= Melanie Kahane =

American interior designer

Melanie Kahane (1910–1988) was an American interior designer and 1985 inductee of the Interior Design Hall of Fame. She was first recognized in the design world as the pioneer of one of the first colored kitchen appliances: a shiny red stove. This move kick-started her reputation as a designer of boldly colored rooms, although she spotted early the possibilities of television for promoting design. Throughout her career she became one of the most notable high-end designers in New York City. She was most influential as a designer from the 1940s to the 1960s, although her career lasted half a century.

== Personal life ==
Melanie Kahane was born in Manhattan in 1910. Shortly after, her family moved to Sioux Falls, South Dakota. This is where the majority of her upbringing took place. She attended high school in Hackettstown, New Jersey. She then attended Parsons School of Design in 1928, where she studied fashion design and illustration. She graduated in 1931. After graduation, she spent a year as an illustrator at an advertising agency, followed by a brief period in Paris and with Lord & Taylor. She married her first husband, Theodore Ebenstein, in 1934. By 1945 she and Ebenstein had one daughter, and divorced shortly thereafter. At this time, she was on her way to transitioning from a fashion illustrator to an interior designer. Her former husband leased her office space to use for her interior design firm. By the early 1950s, another marriage had come and gone, and she met her third husband, Ben Grauer, a prominent radio commentator on NBC. Kahane and Grauer hosted a radio show called Decorating Wavelengths. This show combined design and media commitments in order to inform the public on current news and advice. In this time period, she was called “New York’s most photogenic decorator,” it was also said that “she had a sophisticated design flair and was exceptionally good with the details of a room,” by Wynn Hershey of Mike Bell Antiques.

== Career ==
Melanie Kahane came into the spotlight in 1946 when she designed one of the first colored kitchen appliances: a shiny red stove. In the course of her long career, she designed everything from light bulbs to hotels, theaters, and studio apartments. Her clients admired her for her glamorous designs, as well as for her charming and energetic personality. She produced many of her famous works in the home she shared with Grauer. Besides her work in the United States, she also was on the design team for the 1958 World's Fair in Brussels and did work for NBC in the Soviet Union.

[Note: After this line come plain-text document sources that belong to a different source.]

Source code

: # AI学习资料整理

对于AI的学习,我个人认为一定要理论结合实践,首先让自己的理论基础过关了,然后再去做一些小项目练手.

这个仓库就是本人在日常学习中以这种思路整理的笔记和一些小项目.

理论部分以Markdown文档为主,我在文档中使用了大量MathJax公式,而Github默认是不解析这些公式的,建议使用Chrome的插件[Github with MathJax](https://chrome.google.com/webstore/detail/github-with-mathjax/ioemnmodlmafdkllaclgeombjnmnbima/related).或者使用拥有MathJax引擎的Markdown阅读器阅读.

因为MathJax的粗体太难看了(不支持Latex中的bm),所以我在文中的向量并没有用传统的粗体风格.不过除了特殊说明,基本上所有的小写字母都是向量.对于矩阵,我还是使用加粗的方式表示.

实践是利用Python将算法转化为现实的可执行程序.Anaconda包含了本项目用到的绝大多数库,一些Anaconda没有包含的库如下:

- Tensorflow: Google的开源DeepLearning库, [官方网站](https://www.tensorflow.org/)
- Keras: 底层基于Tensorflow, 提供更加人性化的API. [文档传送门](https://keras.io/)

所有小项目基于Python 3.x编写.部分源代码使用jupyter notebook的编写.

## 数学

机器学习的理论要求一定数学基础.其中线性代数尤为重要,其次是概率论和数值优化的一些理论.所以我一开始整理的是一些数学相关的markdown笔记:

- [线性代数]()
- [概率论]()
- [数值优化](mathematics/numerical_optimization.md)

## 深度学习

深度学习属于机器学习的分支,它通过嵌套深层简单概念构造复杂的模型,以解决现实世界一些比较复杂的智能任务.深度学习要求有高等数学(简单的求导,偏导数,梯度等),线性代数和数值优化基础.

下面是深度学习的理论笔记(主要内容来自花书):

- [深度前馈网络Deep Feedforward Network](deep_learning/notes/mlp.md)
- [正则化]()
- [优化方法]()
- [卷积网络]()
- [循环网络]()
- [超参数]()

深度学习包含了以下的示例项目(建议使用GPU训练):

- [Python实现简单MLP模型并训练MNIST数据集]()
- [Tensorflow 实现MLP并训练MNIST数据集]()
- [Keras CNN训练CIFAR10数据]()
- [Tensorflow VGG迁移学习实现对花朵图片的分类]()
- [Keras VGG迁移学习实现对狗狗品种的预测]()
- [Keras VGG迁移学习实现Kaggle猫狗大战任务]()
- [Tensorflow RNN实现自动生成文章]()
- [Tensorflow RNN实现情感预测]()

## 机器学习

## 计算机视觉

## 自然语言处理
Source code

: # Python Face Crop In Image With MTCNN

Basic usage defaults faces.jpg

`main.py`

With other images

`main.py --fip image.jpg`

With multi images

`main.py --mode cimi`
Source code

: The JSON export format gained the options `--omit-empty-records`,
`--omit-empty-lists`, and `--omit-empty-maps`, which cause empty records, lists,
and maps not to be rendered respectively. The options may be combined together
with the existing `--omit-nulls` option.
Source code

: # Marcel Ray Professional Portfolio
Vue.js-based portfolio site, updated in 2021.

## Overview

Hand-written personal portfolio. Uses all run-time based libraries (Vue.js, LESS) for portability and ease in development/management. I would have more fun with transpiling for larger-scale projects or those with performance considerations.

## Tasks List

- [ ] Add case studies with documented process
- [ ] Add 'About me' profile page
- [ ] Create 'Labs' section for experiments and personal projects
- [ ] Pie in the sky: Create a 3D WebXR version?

In 1985, she was inducted into the Interior Design Hall of Fame. In her half a century working as an interior designer, she designed for such celebrities as Alan King, Eli Wallach, and John Chancellor. Houses she designed include Billy Rose’s William G. Loew mansion on East Ninety-Third Street, and one for producer Joseph E. Levine, Amon Carter, W. T. Grant and Anne Tandy. Other notable projects include the design of Shubert theaters in Boston, Chicago, and New York, beauty salons throughout the United States for Charles of the Ritz and the headquarters for the First National Bank of Fort Worth. Kahane died of lung cancer in her home in December of 1988. In the same year, Parsons School of Design hosted a dinner in her honor, and established a student scholarship in her name. The school applauded her business acumen and her design abilities. Jeremiah Goodman expressed that, “Melanie was a true professional and was very good about finances, but it wasn’t just business with her. Decorating was a passion.”

== Additional references ==
- "Sunday spent relaxing way: staying in bed," The Globe and Mail, October 25, 1979.
- "Entertainment will fill home, designer says," The Globe and Mail, May 1, 1981.
- Enid Nemy, "New Yorkers, etc." The New York Times, July 20, 1983.
- Bernadine Morris, "Shoppers: Harried but Chic," The New York Times, December 20, 1983.